EXERCISE PROMPT. The answer must be every line from the listing that holds the string "const".

WORKING DATA.
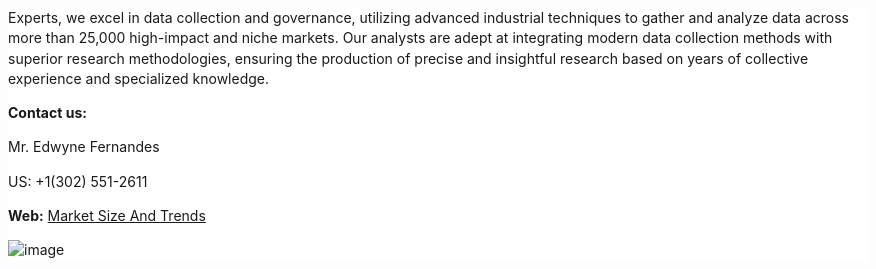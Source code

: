 Experts, we excel in data collection and governance, utilizing advanced industrial techniques to gather and analyze data across more than 25,000 high-impact and niche markets. Our analysts are adept at integrating modern data collection methods with superior research methodologies, ensuring the production of precise and insightful research based on years of collective experience and specialized knowledge.</span></p></div><div class="" data-test-id=""><p><strong><span class="">Contact us:</span></strong></p></div><div class="" data-test-id=""><p><span class="">Mr. Edwyne Fernandes</span></p></div><div class="" data-test-id=""><p><span class="">US: +1(302) 551-2611<br /></span></p><p><span class=""><strong>Web:</strong> <a href="https://www.marketsizeandtrends.com/" target="_blank">Market Size And Trends</a></span></p></div>
![image](https://github.com/user-attachments/assets/89ad1597-f5a6-4031-9741-0aec6115eb64)
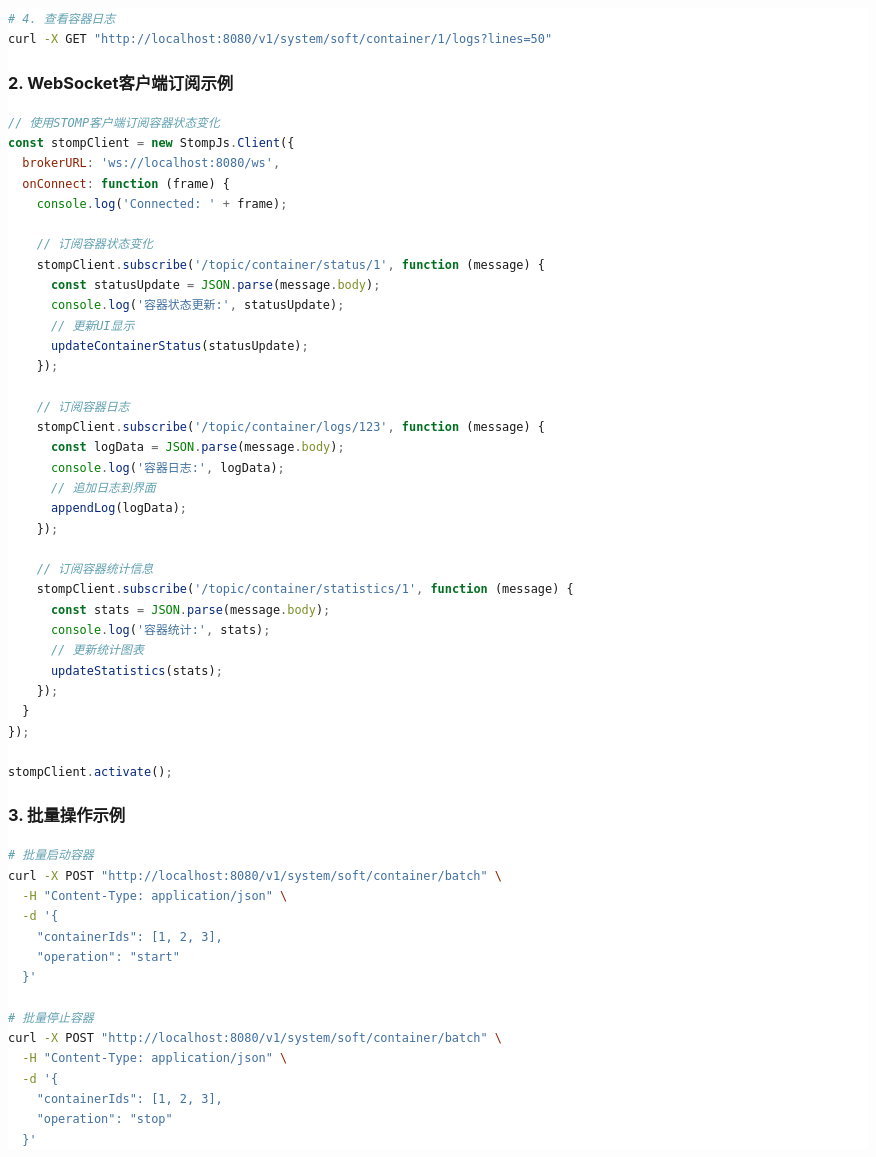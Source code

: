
 ```bash
# 4. 查看容器日志
curl -X GET "http://localhost:8080/v1/system/soft/container/1/logs?lines=50"
```

### 2. WebSocket客户端订阅示例

```javascript
// 使用STOMP客户端订阅容器状态变化
const stompClient = new StompJs.Client({
  brokerURL: 'ws://localhost:8080/ws',
  onConnect: function (frame) {
    console.log('Connected: ' + frame);
    
    // 订阅容器状态变化
    stompClient.subscribe('/topic/container/status/1', function (message) {
      const statusUpdate = JSON.parse(message.body);
      console.log('容器状态更新:', statusUpdate);
      // 更新UI显示
      updateContainerStatus(statusUpdate);
    });
    
    // 订阅容器日志
    stompClient.subscribe('/topic/container/logs/123', function (message) {
      const logData = JSON.parse(message.body);
      console.log('容器日志:', logData);
      // 追加日志到界面
      appendLog(logData);
    });
    
    // 订阅容器统计信息
    stompClient.subscribe('/topic/container/statistics/1', function (message) {
      const stats = JSON.parse(message.body);
      console.log('容器统计:', stats);
      // 更新统计图表
      updateStatistics(stats);
    });
  }
});

stompClient.activate();
```

### 3. 批量操作示例

```bash
# 批量启动容器
curl -X POST "http://localhost:8080/v1/system/soft/container/batch" \
  -H "Content-Type: application/json" \
  -d '{
    "containerIds": [1, 2, 3],
    "operation": "start"
  }'

# 批量停止容器
curl -X POST "http://localhost:8080/v1/system/soft/container/batch" \
  -H "Content-Type: application/json" \
  -d '{
    "containerIds": [1, 2, 3],
    "operation": "stop"
  }'
```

YOUR RESPONSE.
const stompClient = new StompJs.Client({
      const statusUpdate = JSON.parse(message.body);
      const logData = JSON.parse(message.body);
      const stats = JSON.parse(message.body);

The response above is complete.